Un espace culturel à vocation internationale verra bientôt le jour dans la capitale économique.
E.E –

Ça paraît parfois curieux de se réveiller un beau jour et de se surprendre à constater que Douala, ville cosmopolite, regorgeant tant de talents que de richesses culturelles, n’a pour ainsi dire aucun cadre de valorisation à la mesure des ambitions d’une telle ville. Le projet de construction d’un grand musée d’art contemporain de la ville qui a posé ses fonts baptismaux vendredi dernier au cercle municipal de Bonanjo, vient donc remédier à ce qui apparaîtrait à juste titre comme une anomalie.

La signature d’un accord cadre entre le bureau exécutif de l’agence de développement de Douala (A2D) et le Cercle des amis des musées du Cameroun, est ainsi venue rapprocher de sa phase de réalisation, une idée qui, d’après Francis Mbella, reposait dans les tiroirs depuis près de 20 ans.
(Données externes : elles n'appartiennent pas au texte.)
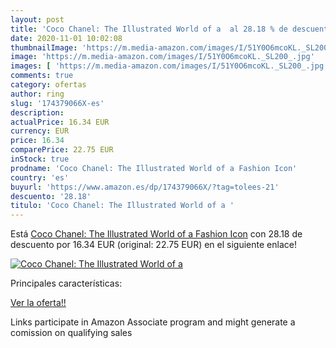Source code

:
```yaml
---
layout: post
title: 'Coco Chanel: The Illustrated World of a  al 28.18 % de descuento'
date: 2020-11-01 10:02:08
thumbnailImage: 'https://m.media-amazon.com/images/I/51Y0O6mcoKL._SL200_.jpg'
image: 'https://m.media-amazon.com/images/I/51Y0O6mcoKL._SL200_.jpg'
images: [ 'https://m.media-amazon.com/images/I/51Y0O6mcoKL._SL200_.jpg' ]
comments: true
category: ofertas
author: ring
slug: '174379066X-es'
description:
actualPrice: 16.34 EUR
currency: EUR
price: 16.34
comparePrice: 22.75 EUR
inStock: true
prodname: 'Coco Chanel: The Illustrated World of a Fashion Icon'
country: 'es'
buyurl: 'https://www.amazon.es/dp/174379066X/?tag=tolees-21'
descuento: '28.18'
titulo: 'Coco Chanel: The Illustrated World of a '
---
```


Está [Coco Chanel: The Illustrated World of a Fashion Icon](https://www.amazon.es/dp/174379066X/?tag=tolees-21) con 28.18 de descuento por 16.34 EUR (original: 22.75 EUR) en el siguiente enlace!

[![Coco Chanel: The Illustrated World of a ](https://m.media-amazon.com/images/I/51Y0O6mcoKL._SL200_.jpg)](https://www.amazon.es/dp/174379066X/?tag=tolees-21)

Principales características:


[Ver la oferta!!](https://www.amazon.es/dp/174379066X/?tag=tolees-21)

Links participate in Amazon Associate program and might generate a comission on qualifying sales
L’artiste peintre et président du Cercle des amis des musées du Cameroun, en paraphant ce document aux côtés de Protais Ayangma, le président du bureau exécutif de l’A2D, n’a pas manqué de se réjouir de l’avènement de ce futur musée qui va « donner à la ville de Douala de montrer des choses qui valent la peine ».

Pour ses promoteurs, l’ambition de ce musée des arts contemporains est clairement internationale. « Une vitrine du Cameroun culturel à l’étranger », dont le but sera de « vendre le Cameroun à partir du Cameroun », a notamment affirmé le peintre à propos de cet espace culturel. Peintures, sculptures, littérature, toutes catégories d’objets d’arts locaux pourront y être exposés dans des collections, et bénéficieront du lobbying des différents partenaires du projet, pour imposer le musée comme une référence en la matière. Une revue d’abord semestrielle et ensuite trimestrielle, accompagnera le dispositif de promotion du musée. On parle également d’un espace de convivialité pour les touristes et visiteurs, ou encore d’une salle d’actualité pour garantir une fonction éducative également. Rendez-vous en 2009.